The species name coccinea is Latin for "scarlet", and refers to the color of the flowers.

==Habitat and ecology==
Ipomoea coccinea is native to tropical America and have been introduced in much of the US. They can be found in disturbed areas along roads, stream banks, fence rows, old fields and other waste areas.

==Morphology==
Ipomoea coccinea is often confused with Ipomoea quamoclit since the flowers are similar. However, the leaves of the two species are very different. Ipomoea quamoclit has leaves that are more divided, resembling a pine bough, and look more like a cypress vine. Ipomoea coccinea has a red-orange color while I. hederifolia has a darker red colour. Also, they have more of a pinched shaped seed. Their leaves are lobed but not separated into leaflets. There is one leaf per node along the stem; the edge of the leaf blade depends, some have teeth and lobes.

==Flowers and fruit==
These flowers bear capsular fruits, with pedicels that are reflexed below the fruit but erect in the flower. The fruits are 6–7 mm across. Mature fruits are more spherical in shape and have a light brown colour and can contain up to 4 seeds. Seeds are more a wedge-shaped, about 3–4 mm long; this can range from dark brown to black. Every year about 1–4 seeds per fruit are most likely disperse. The capsule will appear brittle, showing that it will shatter upon contact with the ground, releasing the seeds.

==Usage==
Red morning glory is an annual plant, so it can be grown as a climber over a fence to make a summertime screen and attract butterflies.

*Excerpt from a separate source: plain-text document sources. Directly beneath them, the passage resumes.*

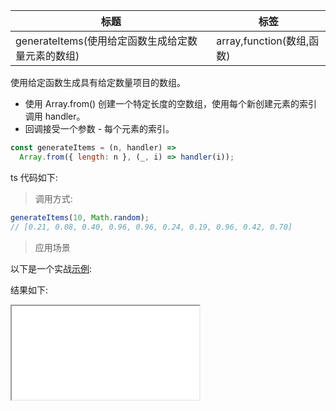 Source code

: | 标题                                              | 标签                      |
| ------------------------------------------------- | ------------------------- |
| generateItems(使用给定函数生成给定数量元素的数组) | array,function(数组,函数) |

使用给定函数生成具有给定数量项目的数组。

- 使用 Array.from() 创建一个特定长度的空数组，使用每个新创建元素的索引调用 handler。
- 回调接受一个参数 - 每个元素的索引。

```js
const generateItems = (n, handler) =>
  Array.from({ length: n }, (_, i) => handler(i));
```

ts 代码如下:

<div class="code-editor" data-url="codes/javascript/ts/generate-items.ts" data-language="typescript"></div>

> 调用方式:

```js
generateItems(10, Math.random);
// [0.21, 0.08, 0.40, 0.96, 0.96, 0.24, 0.19, 0.96, 0.42, 0.70]
```

> 应用场景

以下是一个实战<a href="codes/javascript/html/generate-items.html" target="_blank" rel="noopener noreferrer">示例</a>:

<div class="code-editor" data-url="codes/javascript/html/generate-items.html" data-language="html"></div>

结果如下:

<iframe src="codes/javascript/html/generate-items.html"></iframe>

Ipomoea × multifida is a hybrid between I. quamoclit (the cypress vine) and I. coccinea. The allotetraploid of this hybrid is Ipomoea sloteri. Both are known as cardinal climber.

==Medicinal==
The plant flowers between the months of November and January and fruits in January and February, in central India. The plant is cultivated in many parts of India as an ornamental plant but is also use as a medicinal property; they use the roots to induce sneezing.